▸ Source material:
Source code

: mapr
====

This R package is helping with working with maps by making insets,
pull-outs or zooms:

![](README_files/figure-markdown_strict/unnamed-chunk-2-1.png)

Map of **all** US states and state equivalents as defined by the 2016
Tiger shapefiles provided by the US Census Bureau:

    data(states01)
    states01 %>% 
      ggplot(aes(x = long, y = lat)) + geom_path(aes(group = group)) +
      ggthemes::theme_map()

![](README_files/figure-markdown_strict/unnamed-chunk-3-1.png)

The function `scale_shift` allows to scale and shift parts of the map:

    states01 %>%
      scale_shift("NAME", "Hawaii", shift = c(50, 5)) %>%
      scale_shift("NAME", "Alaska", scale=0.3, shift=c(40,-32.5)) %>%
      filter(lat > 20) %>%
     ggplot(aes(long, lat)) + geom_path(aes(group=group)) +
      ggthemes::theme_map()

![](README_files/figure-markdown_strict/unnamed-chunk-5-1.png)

---

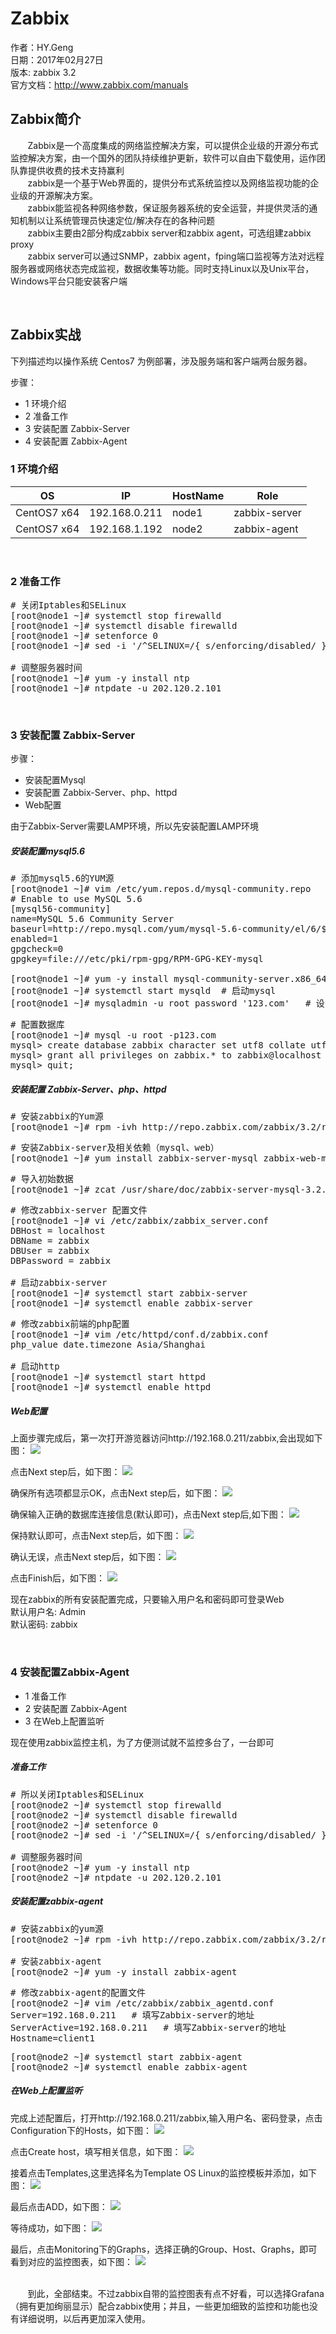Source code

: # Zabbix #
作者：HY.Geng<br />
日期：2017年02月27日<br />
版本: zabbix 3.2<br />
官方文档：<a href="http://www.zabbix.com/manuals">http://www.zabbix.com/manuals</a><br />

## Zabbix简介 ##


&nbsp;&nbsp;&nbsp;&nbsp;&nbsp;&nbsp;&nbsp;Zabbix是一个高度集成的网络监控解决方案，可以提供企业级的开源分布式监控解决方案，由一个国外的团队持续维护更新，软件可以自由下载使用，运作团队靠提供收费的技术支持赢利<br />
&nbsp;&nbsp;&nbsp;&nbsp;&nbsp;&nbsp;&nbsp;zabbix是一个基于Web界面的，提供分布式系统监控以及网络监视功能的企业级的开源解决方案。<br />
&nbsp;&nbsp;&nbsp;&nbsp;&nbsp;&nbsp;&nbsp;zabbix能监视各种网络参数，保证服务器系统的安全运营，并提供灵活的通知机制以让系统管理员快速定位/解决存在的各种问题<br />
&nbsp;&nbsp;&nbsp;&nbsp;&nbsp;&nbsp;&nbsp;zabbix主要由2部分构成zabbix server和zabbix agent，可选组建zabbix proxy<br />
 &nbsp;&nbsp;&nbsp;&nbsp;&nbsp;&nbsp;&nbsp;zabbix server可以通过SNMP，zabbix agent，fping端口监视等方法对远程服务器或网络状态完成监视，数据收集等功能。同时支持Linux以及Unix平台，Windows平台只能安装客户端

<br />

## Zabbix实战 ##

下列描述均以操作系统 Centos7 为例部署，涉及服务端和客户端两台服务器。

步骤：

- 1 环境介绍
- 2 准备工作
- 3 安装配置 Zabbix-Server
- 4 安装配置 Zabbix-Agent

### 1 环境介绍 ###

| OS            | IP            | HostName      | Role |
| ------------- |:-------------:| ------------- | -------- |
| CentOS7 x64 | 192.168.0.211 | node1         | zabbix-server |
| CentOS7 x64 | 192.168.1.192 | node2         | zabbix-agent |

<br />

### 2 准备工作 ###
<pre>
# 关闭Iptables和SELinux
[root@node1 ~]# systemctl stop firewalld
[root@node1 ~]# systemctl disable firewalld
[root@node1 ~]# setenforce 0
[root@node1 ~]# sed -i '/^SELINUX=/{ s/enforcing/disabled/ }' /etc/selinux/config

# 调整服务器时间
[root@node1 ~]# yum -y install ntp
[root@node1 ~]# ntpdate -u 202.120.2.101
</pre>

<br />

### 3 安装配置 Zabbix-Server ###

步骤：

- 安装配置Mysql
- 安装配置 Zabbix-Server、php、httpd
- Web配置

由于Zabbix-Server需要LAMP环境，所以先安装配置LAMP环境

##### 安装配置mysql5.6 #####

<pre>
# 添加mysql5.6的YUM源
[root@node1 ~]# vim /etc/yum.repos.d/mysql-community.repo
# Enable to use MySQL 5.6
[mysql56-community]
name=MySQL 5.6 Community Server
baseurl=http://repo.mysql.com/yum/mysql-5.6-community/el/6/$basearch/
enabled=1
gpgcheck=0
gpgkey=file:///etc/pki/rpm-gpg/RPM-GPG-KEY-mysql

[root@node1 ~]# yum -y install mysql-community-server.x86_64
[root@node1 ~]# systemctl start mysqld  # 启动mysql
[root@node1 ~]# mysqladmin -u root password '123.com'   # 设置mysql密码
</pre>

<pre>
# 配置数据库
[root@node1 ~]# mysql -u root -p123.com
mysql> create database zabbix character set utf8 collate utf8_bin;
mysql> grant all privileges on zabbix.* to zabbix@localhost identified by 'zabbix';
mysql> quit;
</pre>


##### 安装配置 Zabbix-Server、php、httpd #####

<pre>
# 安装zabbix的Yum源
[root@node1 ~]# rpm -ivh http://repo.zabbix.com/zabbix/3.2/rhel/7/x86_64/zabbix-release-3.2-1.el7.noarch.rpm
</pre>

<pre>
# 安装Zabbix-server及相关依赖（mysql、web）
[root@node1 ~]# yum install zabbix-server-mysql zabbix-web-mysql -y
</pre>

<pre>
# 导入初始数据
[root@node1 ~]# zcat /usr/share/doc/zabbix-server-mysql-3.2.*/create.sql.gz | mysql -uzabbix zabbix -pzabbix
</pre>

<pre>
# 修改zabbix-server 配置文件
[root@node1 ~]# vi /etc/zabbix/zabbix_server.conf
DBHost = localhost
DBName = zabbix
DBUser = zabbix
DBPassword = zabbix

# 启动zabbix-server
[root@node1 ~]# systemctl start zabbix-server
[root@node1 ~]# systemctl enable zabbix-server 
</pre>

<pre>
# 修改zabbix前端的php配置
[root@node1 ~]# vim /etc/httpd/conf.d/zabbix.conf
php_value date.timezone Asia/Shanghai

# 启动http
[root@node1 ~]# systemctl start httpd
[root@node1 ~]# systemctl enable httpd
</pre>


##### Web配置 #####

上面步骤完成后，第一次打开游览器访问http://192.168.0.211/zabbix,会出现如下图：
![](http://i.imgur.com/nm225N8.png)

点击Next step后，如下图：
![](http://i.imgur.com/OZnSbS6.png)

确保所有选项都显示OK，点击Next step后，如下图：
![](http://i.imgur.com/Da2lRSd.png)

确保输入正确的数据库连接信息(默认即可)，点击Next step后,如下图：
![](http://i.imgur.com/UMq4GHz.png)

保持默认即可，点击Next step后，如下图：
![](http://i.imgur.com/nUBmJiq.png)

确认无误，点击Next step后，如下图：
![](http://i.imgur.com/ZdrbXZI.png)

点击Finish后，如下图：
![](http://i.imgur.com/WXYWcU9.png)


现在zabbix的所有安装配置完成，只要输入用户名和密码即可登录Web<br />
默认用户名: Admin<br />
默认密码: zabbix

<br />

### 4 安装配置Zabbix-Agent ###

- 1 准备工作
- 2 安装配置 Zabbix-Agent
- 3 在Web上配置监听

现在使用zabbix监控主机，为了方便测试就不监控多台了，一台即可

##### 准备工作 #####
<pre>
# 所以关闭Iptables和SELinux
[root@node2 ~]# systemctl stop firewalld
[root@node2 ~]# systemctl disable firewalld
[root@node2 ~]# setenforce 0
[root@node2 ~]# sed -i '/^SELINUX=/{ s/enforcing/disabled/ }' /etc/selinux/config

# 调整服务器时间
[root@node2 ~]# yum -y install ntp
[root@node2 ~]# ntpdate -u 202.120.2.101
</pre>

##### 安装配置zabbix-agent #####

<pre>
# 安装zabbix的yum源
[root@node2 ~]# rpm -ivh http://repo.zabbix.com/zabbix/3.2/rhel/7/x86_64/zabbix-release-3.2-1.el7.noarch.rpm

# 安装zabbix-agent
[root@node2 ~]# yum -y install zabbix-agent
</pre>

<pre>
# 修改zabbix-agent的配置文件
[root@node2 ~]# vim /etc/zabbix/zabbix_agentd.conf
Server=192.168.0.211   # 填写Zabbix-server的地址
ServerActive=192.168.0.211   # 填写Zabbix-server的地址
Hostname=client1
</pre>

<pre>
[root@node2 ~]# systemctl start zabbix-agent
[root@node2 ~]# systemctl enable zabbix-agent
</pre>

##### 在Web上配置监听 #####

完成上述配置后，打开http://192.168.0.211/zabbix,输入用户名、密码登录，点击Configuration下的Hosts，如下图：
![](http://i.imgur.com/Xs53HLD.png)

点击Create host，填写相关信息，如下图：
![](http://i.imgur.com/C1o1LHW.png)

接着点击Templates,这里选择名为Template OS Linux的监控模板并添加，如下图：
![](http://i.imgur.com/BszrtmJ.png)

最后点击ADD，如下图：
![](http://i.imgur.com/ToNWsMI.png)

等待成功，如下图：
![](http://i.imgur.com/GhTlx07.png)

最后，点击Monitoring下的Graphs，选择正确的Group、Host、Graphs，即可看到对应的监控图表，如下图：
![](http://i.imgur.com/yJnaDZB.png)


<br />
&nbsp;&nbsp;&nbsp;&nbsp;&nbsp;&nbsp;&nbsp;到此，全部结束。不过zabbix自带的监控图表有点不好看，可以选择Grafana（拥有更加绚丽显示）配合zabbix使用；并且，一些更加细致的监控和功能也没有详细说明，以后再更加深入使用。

▸ Required work: Pick every line of the data that includes the string "firewalld".

▸ Answer for the task:
[root@node1 ~]# systemctl stop firewalld
[root@node1 ~]# systemctl disable firewalld
[root@node2 ~]# systemctl stop firewalld
[root@node2 ~]# systemctl disable firewalld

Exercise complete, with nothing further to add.